Hi,
I try to run OpenWrt on an Intel NUC under proxmox 8.2.2 as an AP.
Goal is to retire another OpenWrt-AP for energy-saving reasons.
The wifi-nic is PCI-"passthroughed" to the openwrt vm.
What I experience is an awfull Wifi performance (16 MBit/s speedtest.net).
IPerf to the proxmox-openwrt router gives more than 300 MBit/s.
So it is not a cabling issue.
root@OpenWrt:~# dmesg | grep iw
[ 4.250896] iwlwifi 0000:00:10.0: loaded firmware version 36.ca7b901d.0 8265-36.ucode op_mode iwlmvm
[ 4.267486] iwlwifi 0000:00:10.0: Detected Intel(R) Dual Band Wireless AC 8265, REV=0x230
[ 4.328451] iwlwifi 0000:00:10.0: base HW address: f8:59:71:e8:e4:ff, OTP minor version: 0x0
[ 4.405819] ieee80211 phy0: Selected rate control algorithm 'iwl-mvm-rs'
Another point is, that there is only one Radio in Luci, where I can select the two or five GHz band. Obviously the nic does not support both bands in parallel.
As the NUC runs 24/7 (there are a couple other vms on it), I thought it was worth a try to save roundabout 5W baseload.
The NUC idles with 7W, when OpenWrt is started, it goes up to 8,5 W.
But when the performance is unusable, its useless.
Btw:
I was running opnsense for a couple of years as a proxmox vm without any issues. I switched it off to reduce the complexity in my home network a little bit
(Just in opposite of running an AP in proxmox)
Not sure about proxmox but in place of passthrough you can spin up radio device from host then bridge to routing guest.

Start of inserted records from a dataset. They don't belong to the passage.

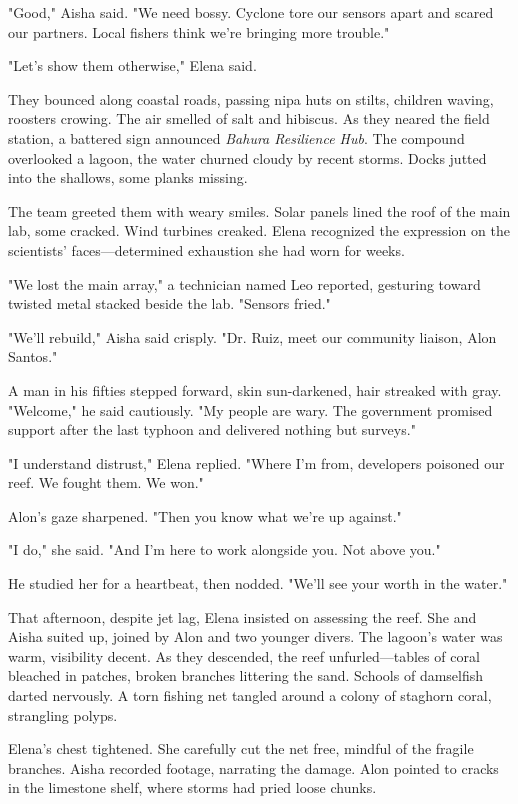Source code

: "Good," Aisha said. "We need bossy. Cyclone tore our sensors apart and scared our partners. Local fishers think we're bringing more trouble."

"Let's show them otherwise," Elena said.

They bounced along coastal roads, passing nipa huts on stilts, children waving, roosters crowing. The air smelled of salt and hibiscus. As they neared the field station, a battered sign announced \textit{Bahura Resilience Hub}. The compound overlooked a lagoon, the water churned cloudy by recent storms. Docks jutted into the shallows, some planks missing.

The team greeted them with weary smiles. Solar panels lined the roof of the main lab, some cracked. Wind turbines creaked. Elena recognized the expression on the scientists' faces—determined exhaustion she had worn for weeks.

"We lost the main array," a technician named Leo reported, gesturing toward twisted metal stacked beside the lab. "Sensors fried."

"We'll rebuild," Aisha said crisply. "Dr. Ruiz, meet our community liaison, Alon Santos."

A man in his fifties stepped forward, skin sun-darkened, hair streaked with gray. "Welcome," he said cautiously. "My people are wary. The government promised support after the last typhoon and delivered nothing but surveys."

"I understand distrust," Elena replied. "Where I'm from, developers poisoned our reef. We fought them. We won."

Alon's gaze sharpened. "Then you know what we're up against."

"I do," she said. "And I'm here to work alongside you. Not above you."

He studied her for a heartbeat, then nodded. "We'll see your worth in the water."

\bigskip

That afternoon, despite jet lag, Elena insisted on assessing the reef. She and Aisha suited up, joined by Alon and two younger divers. The lagoon's water was warm, visibility decent. As they descended, the reef unfurled—tables of coral bleached in patches, broken branches littering the sand. Schools of damselfish darted nervously. A torn fishing net tangled around a colony of staghorn coral, strangling polyps.

Elena's chest tightened. She carefully cut the net free, mindful of the fragile branches. Aisha recorded footage, narrating the damage. Alon pointed to cracks in the limestone shelf, where storms had pried loose chunks.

ymmv i did that only for client.
How so? I've been using Qualcomm Atheros based miniPCIe modules in an PCEngines APU2 for years and the performance is actually slightly better than my trusted TP-Link Archer C7 v2 (which, ironically, uses a miniPCIe module for its 5GHz radio).
So, I agree on the "avoid Intel" part of the answer, but not PCIe modules per se. That being said, I haven't had the chance to try wifi 6 modules.
These are generally what I’m referring to as potentially problematic, lower performance, and expensive relative to plastic box devices. Combined with the fact that a plastic box ap has an array of antennas that have been designed, optimized and calibrated for best performances.